You can check out Hugging Face to also see the Stable Diffusion implementation itself.
Using Stable Diffusion to get to Text-to-Video
A video, down to its core, is just a series of images. I wasn’t able to find much about the original project the tennis guy is from other than an employee of RunwayML stating on Twitter that they’re working on a plugin using Stable Diffusion. That’s the beauty of open source!
Speaking of open source, there are plenty of projects, like nateraw/stable-diffusion-videos, already using Stable Diffusion to create videos:
Let’s circle all the way back to our original example.
Now we know that with the power of a body segmentation neural network like BlazePose, we can isolate Magic Tennis Man from the rest of the shot, and with the power of Stable Diffusion’s implementation of latent diffusion, we can take a text prompt and generate any imagery.
With the power of open source, it’s no stretch of the imagination to see how we can find a library (or write our own) that uses Stable Diffusion to create a series of images from a textual prompt. Perhaps we increase the size and resolution for the background and produce only one image, and use another ML model to interpolate between points when the tennis player is moving, I’m not exactly sure! But this video is definitely more demystified now and certainly seems possible.
Are there ethical ramifications?
Yes, there are. Hell. There are actually so many!
Around 2014–2016, an AI-driven phenomenon called “Deep fakes” took the world by storm. Using deep learning frameworks, like Generative adversarial networks, users could train an ML model with images and videos of people’s behaviors and likeness to later create synthetic videos or images of that person performing an action.

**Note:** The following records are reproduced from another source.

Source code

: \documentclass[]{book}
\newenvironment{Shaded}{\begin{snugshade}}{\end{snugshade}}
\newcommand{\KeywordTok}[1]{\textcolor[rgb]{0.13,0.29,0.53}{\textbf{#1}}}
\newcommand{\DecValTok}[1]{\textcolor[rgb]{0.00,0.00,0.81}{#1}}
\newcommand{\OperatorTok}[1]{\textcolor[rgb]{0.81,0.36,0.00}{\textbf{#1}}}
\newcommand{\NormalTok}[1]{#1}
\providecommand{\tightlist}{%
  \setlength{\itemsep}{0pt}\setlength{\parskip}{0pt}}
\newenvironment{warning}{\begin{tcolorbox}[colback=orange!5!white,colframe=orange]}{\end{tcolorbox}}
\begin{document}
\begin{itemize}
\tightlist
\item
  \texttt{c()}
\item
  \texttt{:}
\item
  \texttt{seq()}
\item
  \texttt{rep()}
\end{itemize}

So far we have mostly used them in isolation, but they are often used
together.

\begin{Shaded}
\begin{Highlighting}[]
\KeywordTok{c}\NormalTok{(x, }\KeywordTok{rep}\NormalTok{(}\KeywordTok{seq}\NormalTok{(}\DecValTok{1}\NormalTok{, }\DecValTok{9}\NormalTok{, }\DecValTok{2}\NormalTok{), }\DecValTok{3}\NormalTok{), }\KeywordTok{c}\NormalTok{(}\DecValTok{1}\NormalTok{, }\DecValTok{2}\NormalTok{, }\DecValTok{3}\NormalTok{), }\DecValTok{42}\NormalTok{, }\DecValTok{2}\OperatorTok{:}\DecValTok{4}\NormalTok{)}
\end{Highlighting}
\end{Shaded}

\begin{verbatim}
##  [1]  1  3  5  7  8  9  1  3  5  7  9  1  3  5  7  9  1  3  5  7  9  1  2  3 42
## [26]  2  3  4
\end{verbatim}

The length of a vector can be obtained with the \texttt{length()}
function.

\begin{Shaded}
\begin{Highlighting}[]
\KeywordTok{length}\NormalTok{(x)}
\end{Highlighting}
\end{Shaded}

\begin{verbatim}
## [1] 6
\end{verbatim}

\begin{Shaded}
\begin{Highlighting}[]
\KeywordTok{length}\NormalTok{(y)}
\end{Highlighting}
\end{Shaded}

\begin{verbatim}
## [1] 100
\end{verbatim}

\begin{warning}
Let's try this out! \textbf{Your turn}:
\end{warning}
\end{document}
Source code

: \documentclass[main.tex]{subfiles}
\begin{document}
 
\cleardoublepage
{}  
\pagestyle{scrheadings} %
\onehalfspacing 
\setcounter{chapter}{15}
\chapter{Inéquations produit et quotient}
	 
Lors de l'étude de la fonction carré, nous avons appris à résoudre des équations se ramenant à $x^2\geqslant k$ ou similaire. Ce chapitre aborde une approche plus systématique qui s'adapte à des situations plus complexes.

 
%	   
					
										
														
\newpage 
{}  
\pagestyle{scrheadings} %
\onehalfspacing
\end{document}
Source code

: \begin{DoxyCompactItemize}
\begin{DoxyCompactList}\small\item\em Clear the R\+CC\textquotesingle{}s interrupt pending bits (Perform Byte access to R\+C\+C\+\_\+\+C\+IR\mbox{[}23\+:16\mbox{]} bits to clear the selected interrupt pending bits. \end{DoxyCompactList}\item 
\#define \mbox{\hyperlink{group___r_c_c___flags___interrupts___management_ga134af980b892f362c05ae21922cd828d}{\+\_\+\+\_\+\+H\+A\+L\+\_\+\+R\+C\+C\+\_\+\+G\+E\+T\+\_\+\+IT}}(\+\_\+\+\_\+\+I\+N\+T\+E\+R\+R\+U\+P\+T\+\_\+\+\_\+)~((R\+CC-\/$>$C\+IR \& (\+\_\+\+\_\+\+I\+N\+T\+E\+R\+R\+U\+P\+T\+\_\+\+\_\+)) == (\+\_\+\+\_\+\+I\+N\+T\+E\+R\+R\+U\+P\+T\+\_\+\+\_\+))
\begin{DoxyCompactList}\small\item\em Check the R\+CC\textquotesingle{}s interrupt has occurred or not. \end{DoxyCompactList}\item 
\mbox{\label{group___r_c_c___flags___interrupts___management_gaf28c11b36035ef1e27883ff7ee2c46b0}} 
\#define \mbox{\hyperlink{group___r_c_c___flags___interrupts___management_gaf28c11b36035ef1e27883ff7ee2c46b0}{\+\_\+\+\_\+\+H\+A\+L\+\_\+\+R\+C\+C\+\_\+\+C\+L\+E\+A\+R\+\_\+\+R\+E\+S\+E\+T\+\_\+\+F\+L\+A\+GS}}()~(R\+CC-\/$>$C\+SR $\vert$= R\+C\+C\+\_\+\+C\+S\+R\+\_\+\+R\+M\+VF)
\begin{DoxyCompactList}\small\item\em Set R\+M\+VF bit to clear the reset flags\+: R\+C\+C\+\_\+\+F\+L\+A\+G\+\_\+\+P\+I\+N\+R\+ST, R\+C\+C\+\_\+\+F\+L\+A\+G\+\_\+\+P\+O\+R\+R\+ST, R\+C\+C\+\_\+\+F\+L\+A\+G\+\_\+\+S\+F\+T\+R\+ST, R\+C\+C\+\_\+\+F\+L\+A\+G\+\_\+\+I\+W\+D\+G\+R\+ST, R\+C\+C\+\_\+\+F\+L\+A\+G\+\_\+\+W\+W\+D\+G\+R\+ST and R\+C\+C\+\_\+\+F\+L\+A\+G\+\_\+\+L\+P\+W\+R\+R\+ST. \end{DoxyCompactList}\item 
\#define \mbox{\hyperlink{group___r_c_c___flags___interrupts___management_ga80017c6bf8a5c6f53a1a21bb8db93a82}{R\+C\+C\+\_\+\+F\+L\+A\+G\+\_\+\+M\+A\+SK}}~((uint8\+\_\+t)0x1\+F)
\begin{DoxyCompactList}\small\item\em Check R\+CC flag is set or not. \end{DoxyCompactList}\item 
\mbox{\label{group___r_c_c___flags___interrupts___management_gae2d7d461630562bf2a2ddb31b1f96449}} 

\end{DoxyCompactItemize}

This became extremely frightening when people started using it to create synthetic videos of politicians or celebrities, making statements that they never made themselves. It became a hot topic of discussion about the ethics of AI driven technology.
Text-to-video ML models suffer from a similar question of ethics. On its own, it doesn’t seem too bad; to make a convincing full fledged video with multiple subjects and a functioning foreground and background seems still a ways off.
However, if we then combine it with body segmentation ML models, we can now take any video of anyone and superimpose them onto an environment with great ease. At its worse, people can pretend they, others, or an event are happening elsewhere and spread fake news or misinformation. It can also speak danger for people working in VFX; what used to be a creative, but painstaking, endeavor can now be done in a fraction of the time, without flexing much of your own imagination.
Imagine a video of someone pretending to be captured to start a war, or two videos of the same event but in two different places. Which should you believe?
What’s scariest though, is the idea of combining deep fakes with full body segmentation with text-to-video. The potential for fear-mongering and spreading misinformation is astronomical. With this technology you can easily frame someone. This can easily make or break someone’s career, or even life. You can act out a crime, using their likeness in place of yours, and change the scenery completely without ever leaving your house. If the setting is fully generated, it will be unrecognizable, so there won’t be any witnesses to see whether it did or didn’t in fact happen.
At what point of an investigation should you assume video evidence may be synthetic?
We already were taught to be wary and dubious of “news” we see in our social media feeds, will we now have to question every piece of media we encounter in the future?
So…
As a technologist, I’m excited and intrigued by this technology. You can tell by how much I wanted to research about it!
As a member of society, I am deeply concerned. I don’t trust people enough to not misuse it in the worst ways possible.
That said, technological progress waits for no one and will plough forward regardless of the consequences. Sometimes we just need to hone in on our own personal experiences, set up our healthy boundaries, and not try to take the weight of society on our shoulders.